GIVEN INFORMATION.
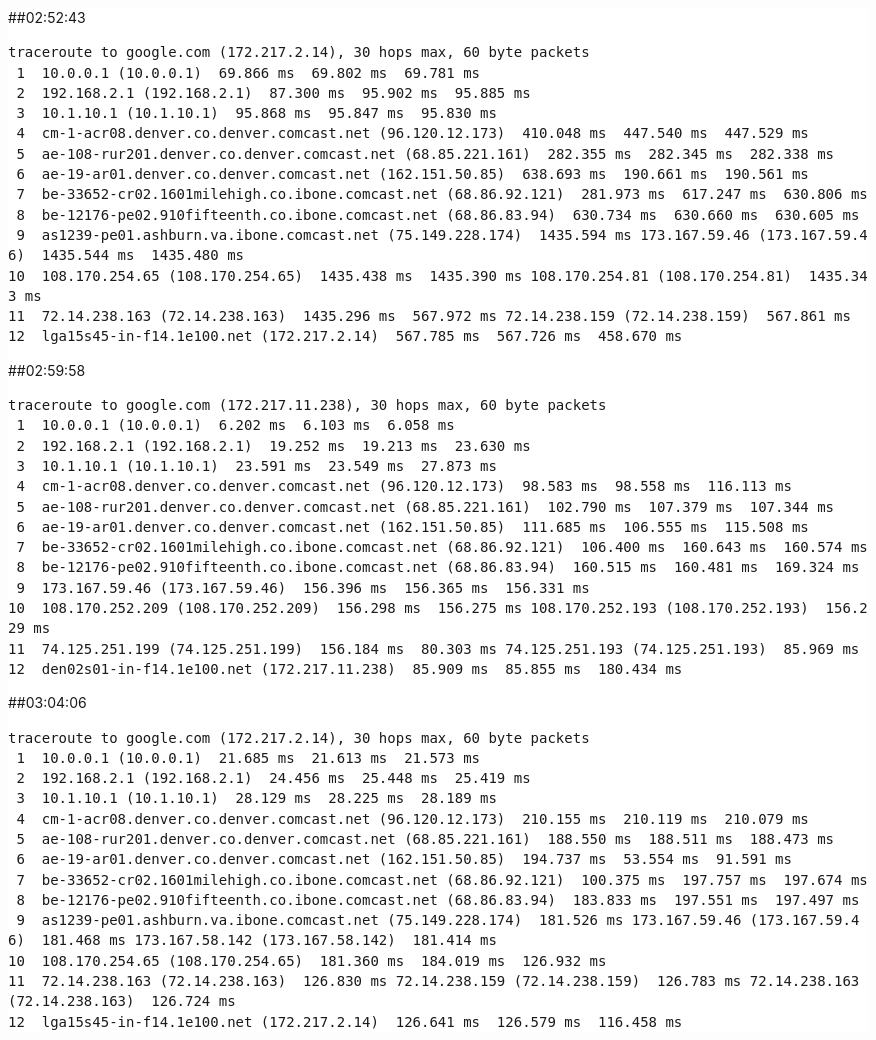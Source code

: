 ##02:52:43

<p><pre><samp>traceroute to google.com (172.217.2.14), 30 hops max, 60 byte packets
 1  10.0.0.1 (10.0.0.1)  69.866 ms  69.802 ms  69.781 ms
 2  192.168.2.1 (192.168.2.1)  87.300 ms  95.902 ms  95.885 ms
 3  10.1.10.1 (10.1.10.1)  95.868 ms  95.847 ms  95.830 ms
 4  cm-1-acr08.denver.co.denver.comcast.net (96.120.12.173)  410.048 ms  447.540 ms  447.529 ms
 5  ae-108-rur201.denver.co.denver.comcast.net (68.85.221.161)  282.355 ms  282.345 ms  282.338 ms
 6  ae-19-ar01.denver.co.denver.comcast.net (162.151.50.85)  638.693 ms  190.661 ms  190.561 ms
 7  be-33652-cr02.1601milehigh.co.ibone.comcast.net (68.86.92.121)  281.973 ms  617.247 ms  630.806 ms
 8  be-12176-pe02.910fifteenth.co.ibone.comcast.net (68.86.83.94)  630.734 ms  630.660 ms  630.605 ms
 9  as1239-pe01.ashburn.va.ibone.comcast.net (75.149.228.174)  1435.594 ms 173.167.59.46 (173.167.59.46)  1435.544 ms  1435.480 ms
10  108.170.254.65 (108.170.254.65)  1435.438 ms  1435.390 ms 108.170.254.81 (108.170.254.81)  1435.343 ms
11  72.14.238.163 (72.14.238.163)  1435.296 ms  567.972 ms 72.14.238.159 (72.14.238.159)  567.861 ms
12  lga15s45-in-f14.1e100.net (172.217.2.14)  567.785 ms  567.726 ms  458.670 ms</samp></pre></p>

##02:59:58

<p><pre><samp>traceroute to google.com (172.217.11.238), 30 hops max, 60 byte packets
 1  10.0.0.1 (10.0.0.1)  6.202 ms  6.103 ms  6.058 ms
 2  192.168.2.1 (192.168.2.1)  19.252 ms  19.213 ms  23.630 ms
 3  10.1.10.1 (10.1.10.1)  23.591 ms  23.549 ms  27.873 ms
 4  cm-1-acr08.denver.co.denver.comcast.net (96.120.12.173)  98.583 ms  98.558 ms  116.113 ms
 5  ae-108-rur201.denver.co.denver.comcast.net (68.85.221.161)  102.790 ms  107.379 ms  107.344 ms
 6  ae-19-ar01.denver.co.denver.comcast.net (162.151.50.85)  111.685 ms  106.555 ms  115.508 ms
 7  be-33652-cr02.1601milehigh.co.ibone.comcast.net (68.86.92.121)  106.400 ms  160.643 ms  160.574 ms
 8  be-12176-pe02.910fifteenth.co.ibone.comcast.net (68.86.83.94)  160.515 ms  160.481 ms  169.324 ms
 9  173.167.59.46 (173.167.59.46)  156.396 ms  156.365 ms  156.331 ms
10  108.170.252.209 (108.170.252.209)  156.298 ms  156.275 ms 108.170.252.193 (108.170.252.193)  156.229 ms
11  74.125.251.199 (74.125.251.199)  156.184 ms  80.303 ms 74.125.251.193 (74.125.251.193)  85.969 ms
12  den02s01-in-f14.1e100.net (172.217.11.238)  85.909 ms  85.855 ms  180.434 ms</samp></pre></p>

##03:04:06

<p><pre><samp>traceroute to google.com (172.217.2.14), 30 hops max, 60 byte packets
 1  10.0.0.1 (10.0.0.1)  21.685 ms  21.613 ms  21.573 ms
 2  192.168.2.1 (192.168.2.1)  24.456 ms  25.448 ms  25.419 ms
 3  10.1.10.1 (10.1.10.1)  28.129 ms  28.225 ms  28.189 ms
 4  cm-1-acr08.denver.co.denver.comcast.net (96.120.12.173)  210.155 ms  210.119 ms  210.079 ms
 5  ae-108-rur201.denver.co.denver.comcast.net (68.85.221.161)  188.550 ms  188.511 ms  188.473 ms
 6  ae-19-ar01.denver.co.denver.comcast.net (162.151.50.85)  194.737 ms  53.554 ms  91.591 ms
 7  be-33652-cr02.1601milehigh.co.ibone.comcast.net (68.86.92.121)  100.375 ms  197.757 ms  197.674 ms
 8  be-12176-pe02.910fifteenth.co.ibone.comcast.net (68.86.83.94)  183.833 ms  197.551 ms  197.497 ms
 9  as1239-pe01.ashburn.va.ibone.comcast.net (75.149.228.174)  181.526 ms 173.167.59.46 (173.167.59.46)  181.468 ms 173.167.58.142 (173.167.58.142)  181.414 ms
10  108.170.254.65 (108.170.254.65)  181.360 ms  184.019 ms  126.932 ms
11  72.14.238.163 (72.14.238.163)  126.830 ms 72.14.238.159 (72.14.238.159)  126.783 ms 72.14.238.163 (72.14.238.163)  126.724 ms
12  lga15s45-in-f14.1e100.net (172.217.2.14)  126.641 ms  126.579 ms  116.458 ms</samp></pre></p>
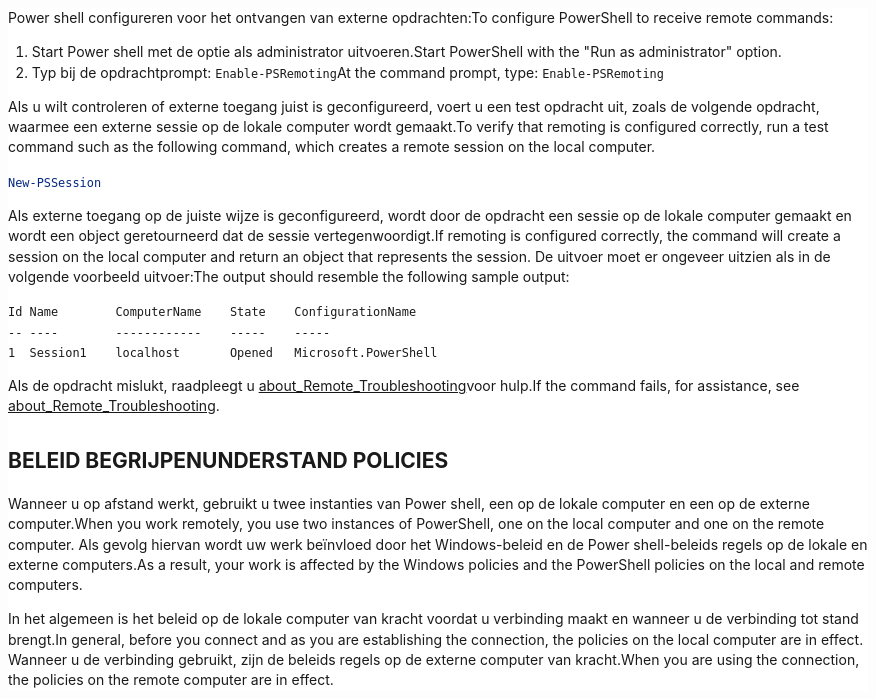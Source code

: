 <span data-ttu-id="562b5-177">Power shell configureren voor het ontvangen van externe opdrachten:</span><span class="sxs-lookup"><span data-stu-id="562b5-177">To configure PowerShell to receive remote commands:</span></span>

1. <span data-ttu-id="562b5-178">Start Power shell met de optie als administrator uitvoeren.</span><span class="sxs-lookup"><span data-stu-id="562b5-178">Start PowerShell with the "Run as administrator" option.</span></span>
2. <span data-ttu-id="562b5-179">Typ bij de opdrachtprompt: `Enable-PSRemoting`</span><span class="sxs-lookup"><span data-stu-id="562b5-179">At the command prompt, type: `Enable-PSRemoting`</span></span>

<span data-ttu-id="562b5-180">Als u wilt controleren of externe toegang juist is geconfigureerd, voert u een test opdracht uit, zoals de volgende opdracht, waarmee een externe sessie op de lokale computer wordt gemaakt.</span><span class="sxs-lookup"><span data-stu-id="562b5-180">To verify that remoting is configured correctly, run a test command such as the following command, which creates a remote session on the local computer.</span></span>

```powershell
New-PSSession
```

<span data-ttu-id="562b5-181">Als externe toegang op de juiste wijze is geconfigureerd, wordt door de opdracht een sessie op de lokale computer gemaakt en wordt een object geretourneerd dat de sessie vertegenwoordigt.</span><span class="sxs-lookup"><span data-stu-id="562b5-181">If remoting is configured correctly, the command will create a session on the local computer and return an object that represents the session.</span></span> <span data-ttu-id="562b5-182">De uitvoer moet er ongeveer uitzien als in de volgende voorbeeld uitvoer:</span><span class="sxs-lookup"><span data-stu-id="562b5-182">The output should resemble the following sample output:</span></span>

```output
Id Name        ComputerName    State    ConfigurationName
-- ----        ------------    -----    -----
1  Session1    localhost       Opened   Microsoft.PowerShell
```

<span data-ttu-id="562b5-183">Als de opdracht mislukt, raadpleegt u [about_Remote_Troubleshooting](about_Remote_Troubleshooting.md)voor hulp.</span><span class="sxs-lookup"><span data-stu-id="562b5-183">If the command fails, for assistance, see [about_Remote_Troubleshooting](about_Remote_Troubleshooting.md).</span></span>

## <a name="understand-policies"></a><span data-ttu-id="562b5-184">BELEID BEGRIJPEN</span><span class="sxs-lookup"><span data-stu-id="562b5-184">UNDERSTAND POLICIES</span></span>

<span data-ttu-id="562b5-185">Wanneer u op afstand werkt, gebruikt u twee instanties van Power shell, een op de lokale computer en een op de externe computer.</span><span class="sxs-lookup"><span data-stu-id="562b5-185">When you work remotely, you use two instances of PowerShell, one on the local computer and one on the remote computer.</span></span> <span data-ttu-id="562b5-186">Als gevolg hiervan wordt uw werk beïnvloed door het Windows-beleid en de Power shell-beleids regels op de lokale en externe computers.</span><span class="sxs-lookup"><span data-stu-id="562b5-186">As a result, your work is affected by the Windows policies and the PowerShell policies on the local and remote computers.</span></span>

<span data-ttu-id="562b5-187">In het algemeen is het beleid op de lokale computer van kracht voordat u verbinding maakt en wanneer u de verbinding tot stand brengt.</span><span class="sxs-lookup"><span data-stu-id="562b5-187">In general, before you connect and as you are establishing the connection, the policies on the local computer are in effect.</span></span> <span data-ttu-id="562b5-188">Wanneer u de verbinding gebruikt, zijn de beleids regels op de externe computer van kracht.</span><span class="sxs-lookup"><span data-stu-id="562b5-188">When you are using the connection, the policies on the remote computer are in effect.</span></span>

THE TASK. Could you return the lines in the entries above that contain "ashburn"?

WRITTEN SOLUTION.
 9  as1239-pe01.ashburn.va.ibone.comcast.net (75.149.228.174)  1435.594 ms 173.167.59.46 (173.167.59.46)  1435.544 ms  1435.480 ms
 9  as1239-pe01.ashburn.va.ibone.comcast.net (75.149.228.174)  181.526 ms 173.167.59.46 (173.167.59.46)  181.468 ms 173.167.58.142 (173.167.58.142)  181.414 ms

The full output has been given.